Des manifestations pacifiques et des émeutes nocturnes ont eu lieu la semaine passée dans plusieurs villes de Tunisie, une contestation alimentée par un chômage persistant — 15% officiellement– malgré la croissance, et par des hausses d’impôts grignotant un pouvoir d’achat déjà éprouvé par une importante inflation (plus de 6% fin 2017).
Le président tunisien Béji Caïd Essebsi a rencontré samedi les responsables des partis au pouvoir, de la puissante centrale syndicale UGTT et du patronat pour discuter des moyens de sortir de la crise.
« Le climat social et le climat politique ne sont pas bons en Tunisie », a reconnu le chef de l’Etat, tout en assurant que « la situation reste positive ».
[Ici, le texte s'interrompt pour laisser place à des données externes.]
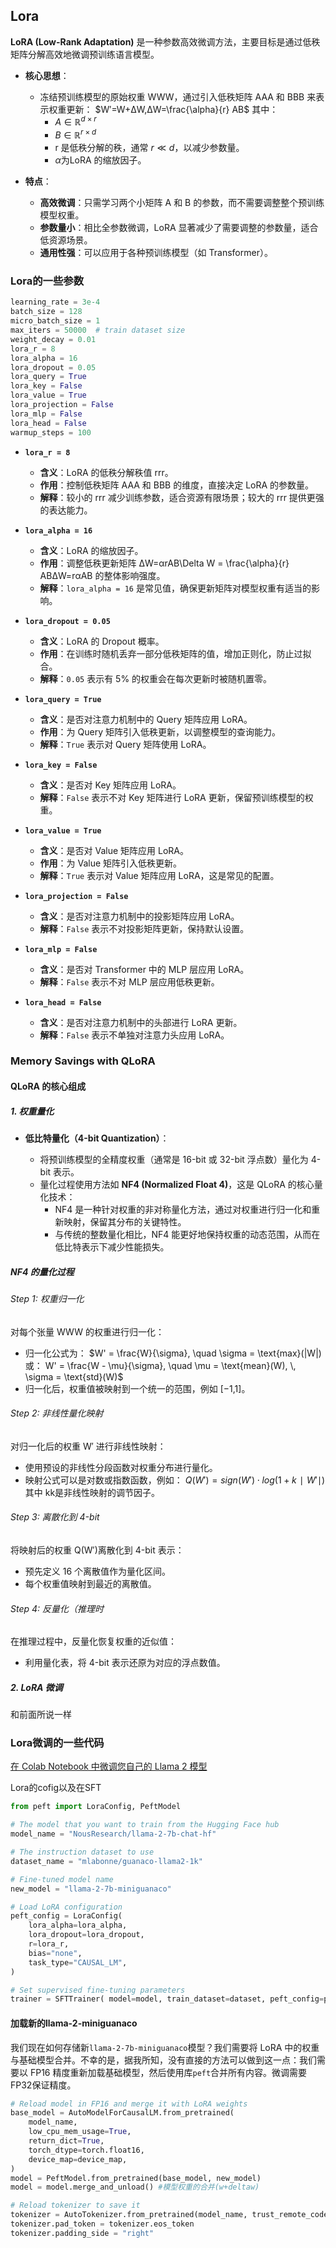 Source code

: ## Lora
**LoRA (Low-Rank Adaptation)** 是一种参数高效微调方法，主要目标是通过低秩矩阵分解高效地微调预训练语言模型。
- **核心思想**：
    
    - 冻结预训练模型的原始权重 WWW，通过引入低秩矩阵 AAA 和 BBB 来表示权重更新： $W′=W+ΔW,ΔW=\frac{\alpha}{r} AB$ 其中：
        - $A \in \mathbb{R}^{d \times r}$
        - $B \in \mathbb{R}^{r \times d}$
        - r 是低秩分解的秩，通常 $r \ll d$，以减少参数量。
        - $\alpha$为LoRA 的缩放因子。
- **特点**：
    
    - **高效微调**：只需学习两个小矩阵 A 和 B 的参数，而不需要调整整个预训练模型权重。
    - **参数量小**：相比全参数微调，LoRA 显著减少了需要调整的参数量，适合低资源场景。
    - **通用性强**：可以应用于各种预训练模型（如 Transformer）。

### Lora的一些参数
```python
learning_rate = 3e-4
batch_size = 128
micro_batch_size = 1
max_iters = 50000  # train dataset size
weight_decay = 0.01
lora_r = 8
lora_alpha = 16
lora_dropout = 0.05
lora_query = True
lora_key = False
lora_value = True
lora_projection = False
lora_mlp = False
lora_head = False
warmup_steps = 100
```
- **`lora_r = 8`**
    
    - **含义**：LoRA 的低秩分解秩值 rrr。
    - **作用**：控制低秩矩阵 AAA 和 BBB 的维度，直接决定 LoRA 的参数量。
    - **解释**：较小的 rrr 减少训练参数，适合资源有限场景；较大的 rrr 提供更强的表达能力。
- **`lora_alpha = 16`**
    
    - **含义**：LoRA 的缩放因子。
    - **作用**：调整低秩更新矩阵 ΔW=αrAB\Delta W = \frac{\alpha}{r} ABΔW=rα​AB 的整体影响强度。
    - **解释**：`lora_alpha = 16` 是常见值，确保更新矩阵对模型权重有适当的影响。
- **`lora_dropout = 0.05`**
    
    - **含义**：LoRA 的 Dropout 概率。
    - **作用**：在训练时随机丢弃一部分低秩矩阵的值，增加正则化，防止过拟合。
    - **解释**：`0.05` 表示有 5% 的权重会在每次更新时被随机置零。
- **`lora_query = True`**
    
    - **含义**：是否对注意力机制中的 Query 矩阵应用 LoRA。
    - **作用**：为 Query 矩阵引入低秩更新，以调整模型的查询能力。
    - **解释**：`True` 表示对 Query 矩阵使用 LoRA。
- **`lora_key = False`**
    
    - **含义**：是否对 Key 矩阵应用 LoRA。
    - **解释**：`False` 表示不对 Key 矩阵进行 LoRA 更新，保留预训练模型的权重。
- **`lora_value = True`**
    
    - **含义**：是否对 Value 矩阵应用 LoRA。
    - **作用**：为 Value 矩阵引入低秩更新。
    - **解释**：`True` 表示对 Value 矩阵应用 LoRA，这是常见的配置。
- **`lora_projection = False`**
    
    - **含义**：是否对注意力机制中的投影矩阵应用 LoRA。
    - **解释**：`False` 表示不对投影矩阵更新，保持默认设置。
- **`lora_mlp = False`**
    
    - **含义**：是否对 Transformer 中的 MLP 层应用 LoRA。
    - **解释**：`False` 表示不对 MLP 层应用低秩更新。
- **`lora_head = False`**

    - **含义**：是否对注意力机制中的头部进行 LoRA 更新。
    - **解释**：`False` 表示不单独对注意力头应用 LoRA。

### Memory Savings with QLoRA
#### QLoRA 的核心组成

##### **1. 权重量化**

- **低比特量化（4-bit Quantization）**：
    
    - 将预训练模型的全精度权重（通常是 16-bit 或 32-bit 浮点数）量化为 4-bit 表示。
    - 量化过程使用方法如 **NF4 (Normalized Float 4)**，这是 QLoRA 的核心量化技术：
        - NF4 是一种针对权重的非对称量化方法，通过对权重进行归一化和重新映射，保留其分布的关键特性。
        - 与传统的整数量化相比，NF4 能更好地保持权重的动态范围，从而在低比特表示下减少性能损失。
##### NF4 的量化过程


###### Step 1: 权重归一化

对每个张量 WWW 的权重进行归一化：

- 归一化公式为： $W' = \frac{W}{\sigma}, \quad \sigma = \text{max}(|W|)或： W' = \frac{W - \mu}{\sigma}, \quad \mu = \text{mean}(W), \, \sigma = \text{std}(W)$
- 归一化后，权重值被映射到一个统一的范围，例如 [−1,1]。

###### Step 2: 非线性量化映射

对归一化后的权重 W′ 进行非线性映射：

- 使用预设的非线性分段函数对权重分布进行量化。
- 映射公式可以是对数或指数函数，例如： $Q(W')=sign(W')⋅log(1+k∣W'∣)$ 其中 kk是非线性映射的调节因子。

###### Step 3: 离散化到 4-bit

将映射后的权重 Q(W′)离散化到 4-bit 表示：

- 预先定义 16 个离散值作为量化区间。
- 每个权重值映射到最近的离散值。

###### Step 4: 反量化（推理时

在推理过程中，反量化恢复权重的近似值：

- 利用量化表，将 4-bit 表示还原为对应的浮点数值。

##### **2. LoRA 微调**
和前面所说一样


### Lora微调的一些代码
[在 Colab Notebook 中微调您自己的 Llama 2 模型](https://mlabonne.github.io/blog/posts/Fine_Tune_Your_Own_Llama_2_Model_in_a_Colab_Notebook.html)

Lora的cofig以及在SFT
```python
from peft import LoraConfig, PeftModel

# The model that you want to train from the Hugging Face hub
model_name = "NousResearch/llama-2-7b-chat-hf"

# The instruction dataset to use
dataset_name = "mlabonne/guanaco-llama2-1k"

# Fine-tuned model name
new_model = "llama-2-7b-miniguanaco"

# Load LoRA configuration
peft_config = LoraConfig(
    lora_alpha=lora_alpha,
    lora_dropout=lora_dropout,
    r=lora_r,
    bias="none",
    task_type="CAUSAL_LM",
)

# Set supervised fine-tuning parameters 
trainer = SFTTrainer( model=model, train_dataset=dataset, peft_config=peft_config, dataset_text_field="text", max_seq_length=max_seq_length, tokenizer=tokenizer, args=training_arguments, packing=packing, )
```

#### 加载新的llama-2-miniguanaco
我们现在如何存储新`llama-2-7b-miniguanaco`模型？我们需要将 LoRA 中的权重与基础模型合并。不幸的是，据我所知，没有直接的方法可以做到这一点：我们需要以 FP16 精度重新加载基础模型，然后使用库`peft`合并所有内容。微调需要FP32保证精度。
```python
# Reload model in FP16 and merge it with LoRA weights
base_model = AutoModelForCausalLM.from_pretrained(
    model_name,
    low_cpu_mem_usage=True,
    return_dict=True,
    torch_dtype=torch.float16,
    device_map=device_map,
)
model = PeftModel.from_pretrained(base_model, new_model)
model = model.merge_and_unload() #模型权重的合并(w+deltaw)

# Reload tokenizer to save it
tokenizer = AutoTokenizer.from_pretrained(model_name, trust_remote_code=True)
tokenizer.pad_token = tokenizer.eos_token
tokenizer.padding_side = "right"
```
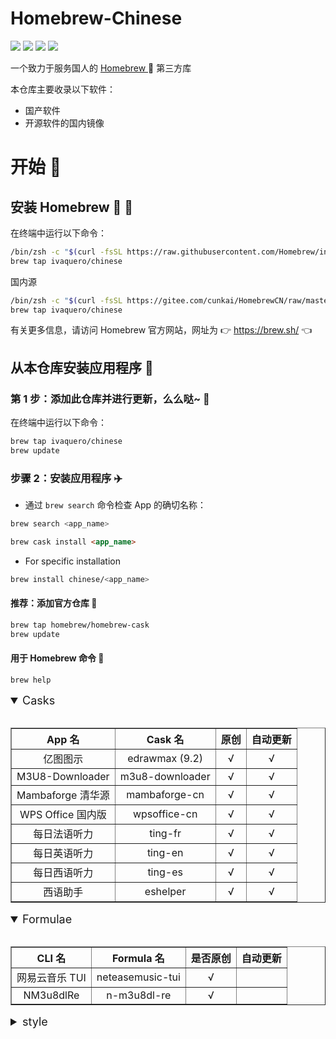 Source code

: <div>
  <div align="left">
    <h1 align="left">Homebrew-Chinese</h1>
    <p>
      <a>
        <img
          src="https://img.shields.io/github/workflow/status/ivaquero/homebrew-chinese/CI.svg"
        />
      </a>
      <a>
        <img
          src="https://img.shields.io/github/languages/code-size/ivaquero/homebrew-chinese.svg"
        />
      </a>
      <a>
        <img
          src="https://img.shields.io/github/repo-size/ivaquero/homebrew-chinese.svg"
        />
      </a>
      <a>
        <img
          src="https://img.shields.io/github/license/ivaquero/homebrew-chinese"
        />
      </a>
    </p>
  </div>

  <p></p>

  <div>
    <p>
      一个致力于服务国人的
      <a href="https://github.com/Homebrew/brew"> Homebrew </a> 🍺 第三方库
    </p>
  </div>
</div>

本仓库主要收录以下软件：

- 国产软件
- 开源软件的国内镜像

# 开始 🏃

## 安装 Homebrew 🍺 🚴

在终端中运行以下命令：

```bash
/bin/zsh -c "$(curl -fsSL https://raw.githubusercontent.com/Homebrew/install/master/install.sh)"
brew tap ivaquero/chinese
```

国内源

```bash
/bin/zsh -c "$(curl -fsSL https://gitee.com/cunkai/HomebrewCN/raw/master/Homebrew.sh)"
brew tap ivaquero/chinese
```

有关更多信息，请访问 Homebrew 官方网站，网址为 👉 https://brew.sh/ 👈

## 从本仓库安装应用程序 🚅

### 第 1 步：添加此仓库并进行更新，么么哒~ 💋

在终端中运行以下命令：

```bash
brew tap ivaquero/chinese
brew update
```

### 步骤 2：安装应用程序 ✈️

- 通过 `brew search` 命令检查 App 的确切名称：

```bash
brew search <app_name>
```

```markdown
brew cask install <app_name>
```

- For specific installation

```bash
brew install chinese/<app_name>
```

#### 推荐：添加官方仓库 🚀

```bash
brew tap homebrew/homebrew-cask
brew update
```

#### 用于 Homebrew 命令 📖

```bash
brew help
```

<details open="false">
  <summary>Casks</summary>
  <br />
  <table id="casks" border="1">
    <tr>
      <th>App 名</th>
      <th>Cask 名</th>
      <th>原创</th>
      <th>自动更新</th>
    </tr>
    <tr>
      <td>亿图图示</td>
      <td>edrawmax (9.2)</td>
      <td>√</td>
      <td>√</td>
    </tr>
    <tr>
      <td>M3U8-Downloader</td>
      <td>m3u8-downloader</td>
      <td>√</td>
      <td>√</td>
    </tr>
    <tr>
      <td>Mambaforge 清华源</td>
      <td>mambaforge-cn</td>
      <td>√</td>
      <td>√</td>
    </tr>
    <tr>
      <td>WPS Office 国内版</td>
      <td>wpsoffice-cn</td>
      <td>√</td>
      <td>√</td>
    </tr>
    <tr>
      <td>每日法语听力</td>
      <td>ting-fr</td>
      <td>√</td>
      <td>√</td>
    </tr>
    <tr>
      <td>每日英语听力</td>
      <td>ting-en</td>
      <td>√</td>
      <td>√</td>
    </tr>
    <tr>
      <td>每日西语听力</td>
      <td>ting-es</td>
      <td>√</td>
      <td>√</td>
    </tr>
    <tr>
      <td>西语助手</td>
      <td>eshelper</td>
      <td>√</td>
      <td>√</td>
    </tr>
  </table>
</details>

<details open="false">
  <summary>Formulae</summary>
  <br />
  <table id="formulae" border="1">
    <tr>
      <th>CLI 名</th>
      <th>Formula 名</th>
      <th>是否原创</th>
      <th>自动更新</th>
    </tr>
    <tr>
      <td>网易云音乐 TUI</td>
      <td>neteasemusic-tui</td>
      <td>√</td>
      <td></td>
    </tr>
    <tr>
      <td>NM3u8dlRe</td>
      <td>n-m3u8dl-re</td>
      <td>√</td>
      <td></td>
    </tr>
  </table>
</details>

<details>
  <summary>style</summary>
  <style>
    table {
      border-collapse: collapse;
    }
    th {
      text-align: center;
    }
    tr {
      text-align: center;
    }
    td {
      text-align: center;
    }
    summary {
      font-size: large;
    }
  </style>
</details>
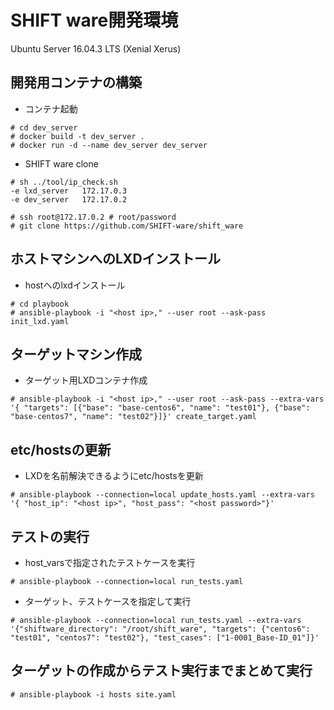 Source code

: # SHIFT ware開発環境
Ubuntu Server 16.04.3 LTS (Xenial Xerus)



## 開発用コンテナの構築

- コンテナ起動

```
# cd dev_server
# docker build -t dev_server .
# docker run -d --name dev_server dev_server
```
- SHIFT ware clone

```
# sh ../tool/ip_check.sh
-e lxd_server   172.17.0.3
-e dev_server   172.17.0.2

# ssh root@172.17.0.2 # root/password
# git clone https://github.com/SHIFT-ware/shift_ware
```

## ホストマシンへのLXDインストール

- hostへのlxdインストール

```
# cd playbook
# ansible-playbook -i "<host ip>," --user root --ask-pass init_lxd.yaml
```

## ターゲットマシン作成

- ターゲット用LXDコンテナ作成

```
# ansible-playbook -i "<host ip>," --user root --ask-pass --extra-vars '{ "targets": [{"base": "base-centos6", "name": "test01"}, {"base": "base-centos7", "name": "test02"}]}' create_target.yaml
```

## etc/hostsの更新

- LXDを名前解決できるようにetc/hostsを更新

```
# ansible-playbook --connection=local update_hosts.yaml --extra-vars '{ "host_ip": "<host ip>", "host_pass": "<host password>"}'
```

## テストの実行

- host_varsで指定されたテストケースを実行

```
# ansible-playbook --connection=local run_tests.yaml

```

- ターゲット、テストケースを指定して実行

```
# ansible-playbook --connection=local run_tests.yaml --extra-vars '{"shiftware_directory": "/root/shift_ware", "targets": {"centos6": "test01", "centos7": "test02"}, "test_cases": ["1-0001_Base-ID_01"]}'
```


## ターゲットの作成からテスト実行までまとめて実行

```
# ansible-playbook -i hosts site.yaml
```


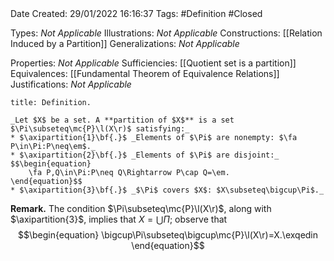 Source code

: <br />
<br />

Date Created: 29/01/2022 16:16:37
Tags: #Definition #Closed 

Types: _Not Applicable_
Illustrations: _Not Applicable_
Constructions: [[Relation Induced by a Partition]]
Generalizations: _Not Applicable_

Properties: _Not Applicable_
Sufficiencies: [[Quotient set is a partition]]
Equivalences: [[Fundamental Theorem of Equivalence Relations]]
Justifications: _Not Applicable_

``` ad-Definition
title: Definition.

_Let $X$ be a set. A **partition of $X$** is a set $\Pi\subseteq\mc{P}\l(X\r)$ satisfying:_
* $\axipartition{1}\bf{.}$ _Elements of $\Pi$ are nonempty: $\fa P\in\Pi:P\neq\em$._
* $\axipartition{2}\bf{.}$ _Elements of $\Pi$ are disjoint:_
$$\begin{equation}
    \fa P,Q\in\Pi:P\neq Q\Rightarrow P\cap Q=\em.
\end{equation}$$
* $\axipartition{3}\bf{.}$ _$\Pi$ covers $X$: $X\subseteq\bigcup\Pi$._

```

**Remark.** The condition $\Pi\subseteq\mc{P}\l(X\r)$, along with $\axipartition{3}$, implies that $X=\bigcup\Pi$; observe that
$$\begin{equation}
    \bigcup\Pi\subseteq\bigcup\mc{P}\l(X\r)=X.\exqedin
\end{equation}$$
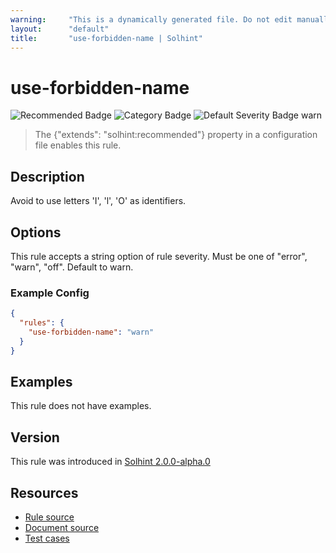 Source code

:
 ```yaml
---
warning:     "This is a dynamically generated file. Do not edit manually."
layout:      "default"
title:       "use-forbidden-name | Solhint"
---
```


# use-forbidden-name
![Recommended Badge](https://img.shields.io/badge/-Recommended-brightgreen)
![Category Badge](https://img.shields.io/badge/-Style%20Guide%20Rules-informational)
![Default Severity Badge warn](https://img.shields.io/badge/Default%20Severity-warn-yellow)
> The {"extends": "solhint:recommended"} property in a configuration file enables this rule.


## Description
Avoid to use letters 'I', 'l', 'O' as identifiers.

## Options
This rule accepts a string option of rule severity. Must be one of "error", "warn", "off". Default to warn.

### Example Config
```json
{
  "rules": {
    "use-forbidden-name": "warn"
  }
}
```


## Examples
This rule does not have examples.

## Version
This rule was introduced in [Solhint 2.0.0-alpha.0](https://github.com/protofire/solhint/tree/v2.0.0-alpha.0)

## Resources
- [Rule source](https://github.com/protofire/solhint/tree/master/lib/rules/naming/use-forbidden-name.js)
- [Document source](https://github.com/protofire/solhint/tree/master/docs/rules/naming/use-forbidden-name.md)
- [Test cases](https://github.com/protofire/solhint/tree/master/test/rules/naming/use-forbidden-name.js)
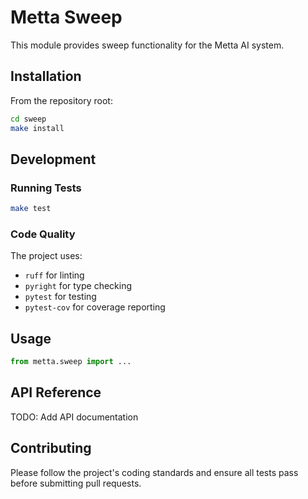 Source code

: # Metta Sweep

This module provides sweep functionality for the Metta AI system.

## Installation

From the repository root:

```bash
cd sweep
make install
```

## Development

### Running Tests

```bash
make test
```

### Code Quality

The project uses:
- `ruff` for linting
- `pyright` for type checking
- `pytest` for testing
- `pytest-cov` for coverage reporting

## Usage

```python
from metta.sweep import ...
```

## API Reference

TODO: Add API documentation

## Contributing

Please follow the project's coding standards and ensure all tests pass before submitting pull requests.

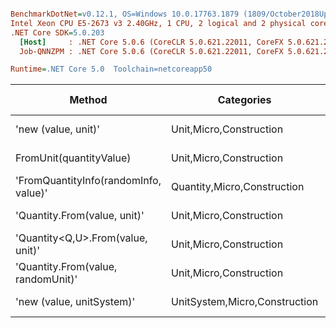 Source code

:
 ``` ini

BenchmarkDotNet=v0.12.1, OS=Windows 10.0.17763.1879 (1809/October2018Update/Redstone5)
Intel Xeon CPU E5-2673 v3 2.40GHz, 1 CPU, 2 logical and 2 physical cores
.NET Core SDK=5.0.203
  [Host]     : .NET Core 5.0.6 (CoreCLR 5.0.621.22011, CoreFX 5.0.621.22011), X64 RyuJIT
  Job-QNNZPM : .NET Core 5.0.6 (CoreCLR 5.0.621.22011, CoreFX 5.0.621.22011), X64 RyuJIT

Runtime=.NET Core 5.0  Toolchain=netcoreapp50  

```
|                                Method |                    Categories |      Mean |    Error |   StdDev |   StdErr |       Min |       Max |    Median | Ratio | MannWhitney(5%) | RatioSD |  Gen 0 | Gen 1 | Gen 2 | Allocated |
|-------------------------------------- |------------------------------ |----------:|---------:|---------:|---------:|----------:|----------:|----------:|------:|---------------- |--------:|-------:|------:|------:|----------:|
|                   &#39;new (value, unit)&#39; |       Unit,Micro,Construction |  13.27 ns | 0.226 ns | 0.211 ns | 0.055 ns |  12.85 ns |  13.50 ns |  13.31 ns |  1.00 |            Base |    0.00 |      - |     - |     - |         - |
|               FromUnit(quantityValue) |       Unit,Micro,Construction |  28.52 ns | 0.532 ns | 0.523 ns | 0.131 ns |  27.81 ns |  29.64 ns |  28.38 ns |  2.15 |          Slower |    0.05 |      - |     - |     - |         - |
| &#39;FromQuantityInfo(randomInfo, value)&#39; |   Quantity,Micro,Construction |  54.38 ns | 1.029 ns | 1.185 ns | 0.265 ns |  51.80 ns |  55.88 ns |  54.82 ns |  4.11 |          Slower |    0.10 | 0.0020 |     - |     - |      32 B |
|          &#39;Quantity.From(value, unit)&#39; |       Unit,Micro,Construction |  77.66 ns | 1.484 ns | 1.877 ns | 0.391 ns |  74.59 ns |  81.31 ns |  77.38 ns |  5.85 |          Slower |    0.18 | 0.0020 |     - |     - |      32 B |
|     &#39;Quantity&lt;Q,U&gt;.From(value, unit)&#39; |       Unit,Micro,Construction |  80.68 ns | 1.328 ns | 1.530 ns | 0.342 ns |  77.97 ns |  83.42 ns |  80.50 ns |  6.10 |          Slower |    0.17 | 0.0035 |     - |     - |      56 B |
|    &#39;Quantity.From(value, randomUnit)&#39; |       Unit,Micro,Construction | 107.33 ns | 2.106 ns | 2.068 ns | 0.517 ns | 103.25 ns | 110.74 ns | 107.19 ns |  8.10 |          Slower |    0.19 | 0.0019 |     - |     - |      32 B |
|             &#39;new (value, unitSystem)&#39; | UnitSystem,Micro,Construction | 338.97 ns | 6.494 ns | 6.948 ns | 1.638 ns | 328.52 ns | 352.46 ns | 337.79 ns | 25.61 |          Slower |    0.57 | 0.0121 |     - |     - |     192 B |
« Nous sommes capable de maîtriser les problèmes », a-t-il insisté. Il a prévu de se rendre dimanche matin dans un quartier déshérité de Tunis, où des heurts ont eu lieu cette semaine.
– Presse étrangère critiquée –
M. Essebsi a par ailleurs accusé la presse étrangère d’avoir « amplifié » les faits dans sa couverture des derniers évènements, contrairement à la presse tunisienne. Plusieurs membres du gouvernement et la majorité de la presse tunisienne ont estimé cette semaine qu’il n’y avait pas de contestation politique mais des « casseurs » et « pilleurs ».
Vendredi, l’organisation de défense de la liberté de la presse Reporters sans frontières a condamné des pressions sur les journalistes après l’interpellation d’un correspondant français et d’un reporter tunisien qui couvraient les rassemblements.
Les heurts nocturnes avaient éclaté lundi soir opposant jeunes jetant des pierres et des cocktails molotov à des policiers faisant usage de gaz lacrymogènes dans plusieurs villes de Tunisie. Ils se sont reproduits jusqu’à jeudi soir. Des bâtiments publics ont été attaqués et des magasins pillés. Un homme est mort dans des circonstances peu claires durant une manifestation dans la ville de Tebourba, à 30 km à l’ouest de Tunis.
– Carton jaune –
Vendredi, quelques centaines de manifestants ont protesté dans le calme à Tunis et à Sfax (centre), lançant un « carton jaune » au gouvernement sur l’austérité à l’appel du mouvement « Fech Nestannew » (« Qu’est-ce qu’on attend »). Ce mouvement de la société civile a lancé en début d’année la contestation contre le budget 2018 voté en décembre, la hausse des prix et la corruption. Il réclame davantage de justice sociale.
Le calme est revenu globalement dans le pays depuis jeudi soir à l’exception de protestations mineures comme à Sidi Bouzid (centre), point de départ de la révolution de 2011, où de petits groupes de jeunes ont été rapidement dispersés à coups de gaz lacrymogènes dans la nuit de vendredi à samedi.
Au total 803 personnes ont été arrêtées, a indiqué samedi à l’AFP le porte-parole du ministère de l’Intérieur Khlifa Chibani.
Plusieurs manifestations sont prévues dans la matinée dimanche pour marquer le septième anniversaire de la chute du dictateur Zine el Abidine Ben Ali, chassé par un mouvement de protestation contre le chômage, la vie chère et la corruption.
Le soulèvement avait été déclenché par l’immolation par le feu le 17 décembre 2010 à Sidi Bouzid, une ville dans l’arrière pays déshérité, d’un vendeur ambulant, Mohamed Bouazizi.
Nombre de Tunisiens estiment avoir gagné en liberté mais perdu en niveau de vie depuis la chute de Ben Ali.
Adopté à une large majorité en décembre, le budget 2018 augmente notamment la TVA, les impôts sur la téléphonie ou l’immobilier et certains droits d’importation.
La Tunisie, en difficulté financière après plusieurs années de marasme économique, notamment dû à la chute du tourisme après une série d’attentats en 2015, a obtenu un prêt de 2,4 milliards d’euros sur quatre ans du Fonds monétaire international (FMI). En échange, elle s’est engagée à une réduction de son déficit public et à des réformes économiques.